Figure 6 Spinal involvement of TLR4 and RAGE and glial cells during mechanical allodynia induced by paclitaxel or HMGB1. Mechanical allodynia induced after 15 days the end of paclitaxel (PCT) treatment (21st day) or three hours after rHMGB1 i.t. injection was reversed by microglia minocycline (A, C) and fluorocitrate (B, D) inhibitors, respectively. Furthermore, after 21 days of finishing treatment with PCT, spinal Iba1 (E) and GFAP (F) levels were evaluated in mice pretreated with TLR4 and RAGE antagonists LPS-RS or FPS-ZM1, respectively.
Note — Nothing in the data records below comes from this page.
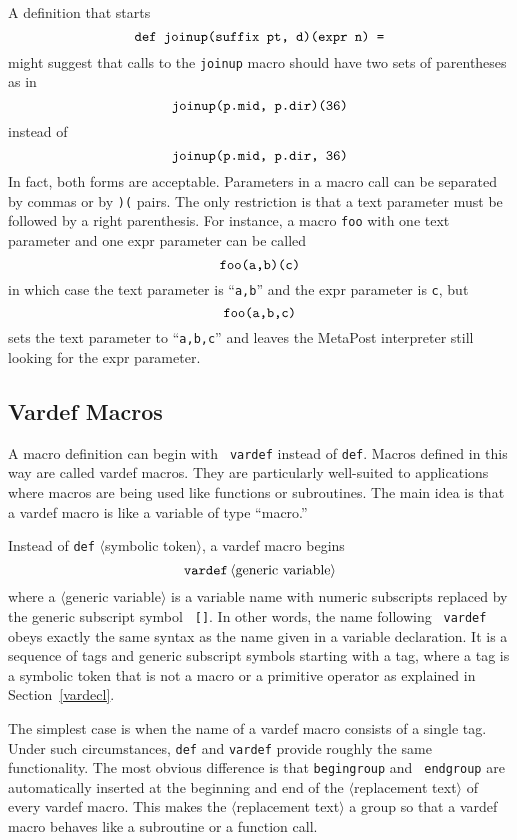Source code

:\documentclass{article} %
\newcommand\descr[1]{{\langle\hbox{#1}\rangle}}
\newcommand\invisgap{\nobreak\hskip0pt\relax}
\newcommand\tdescr[1]{$\langle$\invisgap#1\invisgap$\rangle$}
\begin{document}
A definition that starts
$$ \hbox{\tt def joinup(suffix pt, d)(expr n) =} $$
might suggest that calls to the {\tt joinup} macro should have two sets of
parentheses as in
$$ \hbox{\tt joinup(p.mid, p.dir)(36)} $$
instead of
$$ \hbox{\tt joinup(p.mid, p.dir, 36)} $$
In fact, both forms are acceptable.  Parameters in a macro call can be
separated by commas or by {\tt )(} pairs.  The only restriction is that
a text parameter must be followed by a right
parenthesis.  For instance, a macro {\tt foo} with one text parameter
and one expr parameter can be called
$$ \hbox{\tt foo(a,b)(c)} $$
in which case the text parameter is ``{\tt a,b}'' and the expr parameter is
{\tt c}, but
$$ \hbox{\tt foo(a,b,c)} $$
sets the text parameter to ``{\tt a,b,c}'' and leaves the MetaPost interpreter
still looking for the expr parameter.


\subsection{Vardef Macros}

A macro definition can begin with {\tt
vardef} instead of {\tt def}.  Macros
defined in this way are called vardef macros.  They are particularly
well-suited to applications where macros are being used like functions
or subroutines.  The main idea is that a vardef macro is like a variable
of type ``macro.''

Instead of {\tt def} \tdescr{symbolic token}, a vardef macro begins
$$ {\tt vardef}\, \descr{generic variable} $$
where a \tdescr{generic variable}\index{generic variable?\tdescr{generic
variable}} is a variable name with numeric subscripts replaced by the
generic subscript symbol {\tt
[]}.  In other words, the name following {\tt
vardef} obeys exactly the same syntax as the name given in a variable
declaration.  It is a sequence of tags and generic subscript symbols
starting with a tag, where a tag is a symbolic token that is
not a macro or a primitive operator as explained in
Section~\ref{vardecl}.

The simplest case is when the name of a vardef macro consists of a
single tag.  Under such circumstances, {\tt def} and {\tt vardef}
provide roughly the same functionality.  The most obvious difference is
that {\tt begingroup} and {\tt
endgroup} are automatically inserted
at the beginning and end of the \tdescr{replacement text} of every
vardef macro.  This makes the \tdescr{replacement text} a group so that
a vardef macro behaves like a subroutine or a function call.
\end{document}
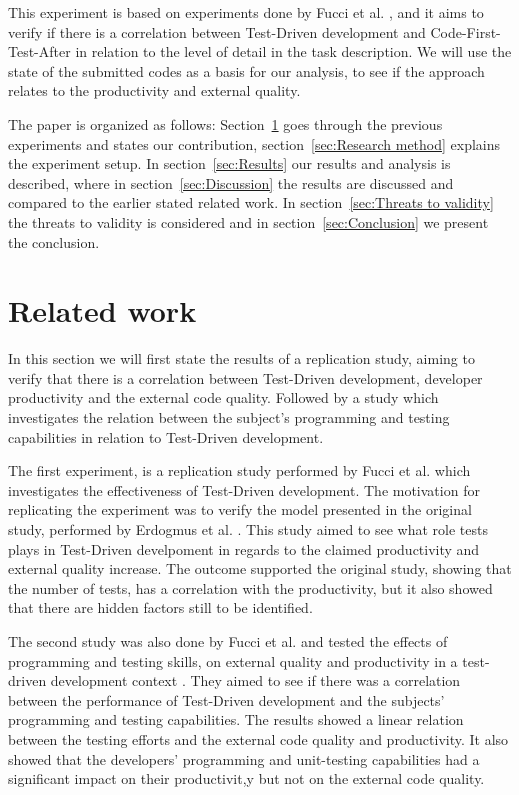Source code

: \documentclass{sig-alternate-05-2015}
\begin{document}
This experiment is based on experiments done by Fucci et al. \cite{fucci2}, and it aims to verify if there is a correlation between Test-Driven development and Code-First-Test-After in relation to the level of detail in the task description. We will use the state of the submitted codes as a basis for our analysis, to see if the approach relates to the productivity and external quality.

The paper is organized as follows: Section~\ref{sec:Related work} goes through the previous experiments and states our contribution, section~\ref{sec:Research method} explains the experiment setup. In section~\ref{sec:Results} our results and analysis is described, where in section~\ref{sec:Discussion} the results are discussed and compared to the earlier stated related work. In section~\ref{sec:Threats to validity} the threats to validity is considered and in section~\ref{sec:Conclusion} we present the conclusion. 

\section{Related work}
\label{sec:Related work}
In this section we will first state the results of a replication study, aiming to verify that there is a correlation between Test-Driven development, developer productivity and the external code quality. Followed by a study which investigates the relation between the subject's programming and testing capabilities in relation to Test-Driven development.

The first experiment, is a replication study performed by Fucci et al. \cite{fucci2} which investigates the effectiveness of Test-Driven development. The motivation for replicating the experiment was to verify the model presented in the original study, performed by Erdogmus et al. \cite{erdogmus1}. This study aimed to see what role tests plays in Test-Driven develpoment in regards to the claimed productivity and external quality increase. The outcome supported the original study, showing that the number of tests, has a correlation with the productivity, but it also showed that there are hidden factors still to be identified.

The second study was also done by Fucci et al. and tested the effects of programming and testing skills, on external quality and productivity in a test-driven development context \cite{fucci1}. They aimed to see if there was a correlation between the performance of Test-Driven development and the subjects' programming and testing capabilities. The results showed a linear relation between the testing efforts and the external code quality and productivity. It also showed that the developers' programming and unit-testing capabilities had a significant impact on their productivit,y but not on the external code quality.
\end{document}
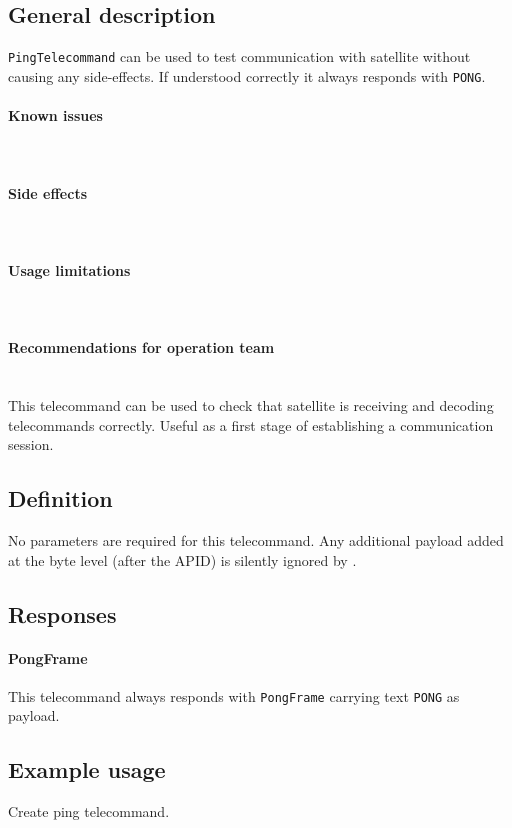 

\subsection{General description}
\texttt{PingTelecommand} can be used to test communication with satellite without causing any side-effects. If understood correctly it always responds with \texttt{PONG}.

\paragraph{Known issues} \mbox{} \\
\None

\paragraph{Side effects} \mbox{} \\
\None

\paragraph{Usage limitations} \mbox{} \\
\None

\paragraph{Recommendations for operation team} \mbox{} \\
This telecommand can be used to check that satellite is receiving and decoding telecommands correctly. Useful as a first stage of establishing a communication session.

\subsection{Definition}

No parameters are required for this telecommand. Any additional payload added at the byte level (after the APID) is silently ignored by \OBC.

\subsection{Responses}

\paragraph{PongFrame}
This telecommand always responds with \texttt{PongFrame} carrying text \texttt{PONG} as payload.

\subsection{Example usage}
Create ping telecommand.

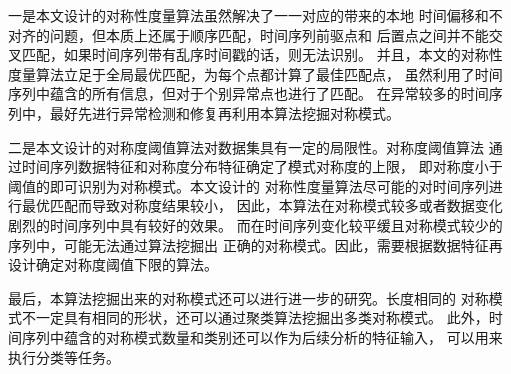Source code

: 一是本文设计的对称性度量算法虽然解决了一一对应的带来的本地
时间偏移和不对齐的问题，但本质上还属于顺序匹配，时间序列前驱点和
后置点之间并不能交叉匹配，如果时间序列带有乱序时间戳的话，则无法识别。
并且，本文的对称性度量算法立足于全局最优匹配，为每个点都计算了最佳匹配点，
虽然利用了时间序列中蕴含的所有信息，但对于个别异常点也进行了匹配。
在异常较多的时间序列中，最好先进行异常检测和修复再利用本算法挖掘对称模式。

二是本文设计的对称度阈值算法对数据集具有一定的局限性。对称度阈值算法
通过时间序列数据特征和对称度分布特征确定了模式对称度的上限，
即对称度小于阈值的即可识别为对称模式。本文设计的
对称性度量算法尽可能的对时间序列进行最优匹配而导致对称度结果较小，
因此，本算法在对称模式较多或者数据变化剧烈的时间序列中具有较好的效果。
而在时间序列变化较平缓且对称模式较少的序列中，可能无法通过算法挖掘出
正确的对称模式。因此，需要根据数据特征再设计确定对称度阈值下限的算法。

最后，本算法挖掘出来的对称模式还可以进行进一步的研究。长度相同的
对称模式不一定具有相同的形状，还可以通过聚类算法挖掘出多类对称模式。
此外，时间序列中蕴含的对称模式数量和类别还可以作为后续分析的特征输入，
可以用来执行分类等任务。




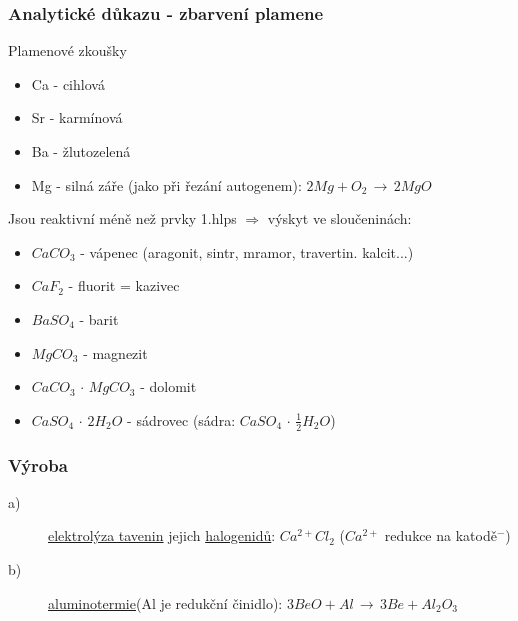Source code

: \documentclass{article}
\def\WATER{H_2O}
\begin{document}
    \subsubsection{Analytické důkazu - zbarvení plamene}
        Plamenové zkoušky
        \begin{itemize}
            \item Ca - cihlová
            \item Sr - karmínová
            \item Ba - žlutozelená
            \item Mg - silná záře (jako při řezání autogenem):  $2Mg + O _2 \,\to\, 2MgO$
        \end{itemize}
    Jsou reaktivní méně než prvky 1.hlps $\Rightarrow$ výskyt ve sloučeninách:
        \begin{itemize}
            \item $CaCO_3$ - vápenec (aragonit, sintr, mramor, travertin. kalcit...)
            \item $CaF_2$ - fluorit = kazivec
            \item $BaSO _4$ - barit
            \item $MgCO_3$ - magnezit
            \item $CaCO_3 \, \cdot \, MgCO_3$ - dolomit
            \item $CaSO_4 \, \cdot \, 2\WATER$ - sádrovec (sádra: $CaSO_4 \,\cdot\, \frac{1}{2}\WATER$)
        \end{itemize}

    \subsubsection{Výroba}
        \begin{description}
            \item[a)] \underline{elektrolýza tavenin} jejich \underline{halogenidů}: \textbf{\(Ca^{2+}Cl_2\)} ($Ca^{2+}$ redukce na katodě$^-$)
            \item[b)] \underline{aluminotermie}(Al je redukční činidlo): \(3BeO + Al \,\to\, 3Be + Al_2 O_3\)
        \end{description}
\end{document}
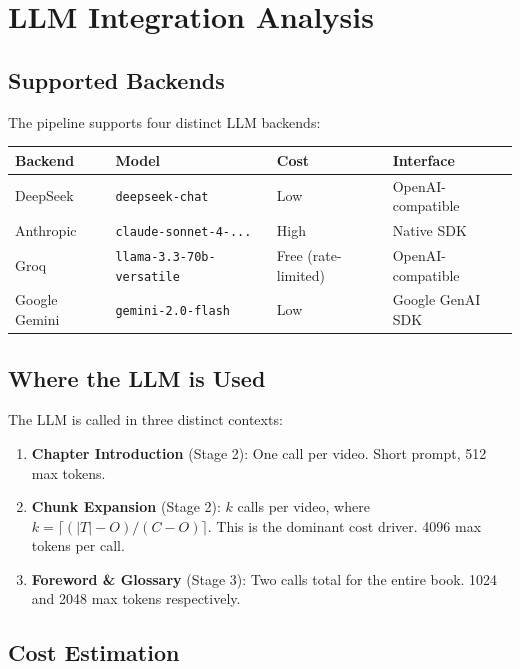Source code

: \documentclass[11pt,a4paper]{article}
\begin{document}
\section{LLM Integration Analysis}

\subsection{Supported Backends}

The pipeline supports four distinct LLM backends:

\begin{center}
\begin{tabular}{llll}
\toprule
\textbf{Backend} & \textbf{Model} & \textbf{Cost} & \textbf{Interface}\\
\midrule
DeepSeek & \texttt{deepseek-chat} & Low & OpenAI-compatible\\
Anthropic & \texttt{claude-sonnet-4-...} & High & Native SDK\\
Groq & \texttt{llama-3.3-70b-versatile} & Free (rate-limited) & OpenAI-compatible\\
Google Gemini & \texttt{gemini-2.0-flash} & Low & Google GenAI SDK\\
\bottomrule
\end{tabular}
\end{center}

\subsection{Where the LLM is Used}

The LLM is called in three distinct contexts:

\begin{enumerate}
    \item \textbf{Chapter Introduction} (Stage 2): One call per video. Short prompt, 512 max tokens.
    \item \textbf{Chunk Expansion} (Stage 2): $k$ calls per video, where $k = \lceil (|T| - O) / (C - O) \rceil$. This is the dominant cost driver. 4096 max tokens per call.
    \item \textbf{Foreword \& Glossary} (Stage 3): Two calls total for the entire book. 1024 and 2048 max tokens respectively.
\end{enumerate}

\subsection{Cost Estimation}
\end{document}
Data are expressed as the mean ± SEM of 4 per group animals for western blot assay and 6 animals per group for behavioral assay. In (A–D), *P < 0.05, **P < 0.01 and ***P < 0.001 indicate statistical difference compared to animals that received saline (Vehicle: VEH); #P < 0.05, ##P< 0.01 and ###P< 0.001 indicate statistical difference compared to PCT or rHMGB1 groups. Two-way ANOVA followed by the Bonferroni pos-hoc test. In (E, F), **P < 0.01 and ***P < 0.001 indicate statistical difference compared to animals that received saline (Vehicle, VEH); ##P < 0.01 and ###P < 0.001 indicate statistical difference compared to PCT. One way ANOVA followed Bonferroni post hoc test. BL, baseline latency.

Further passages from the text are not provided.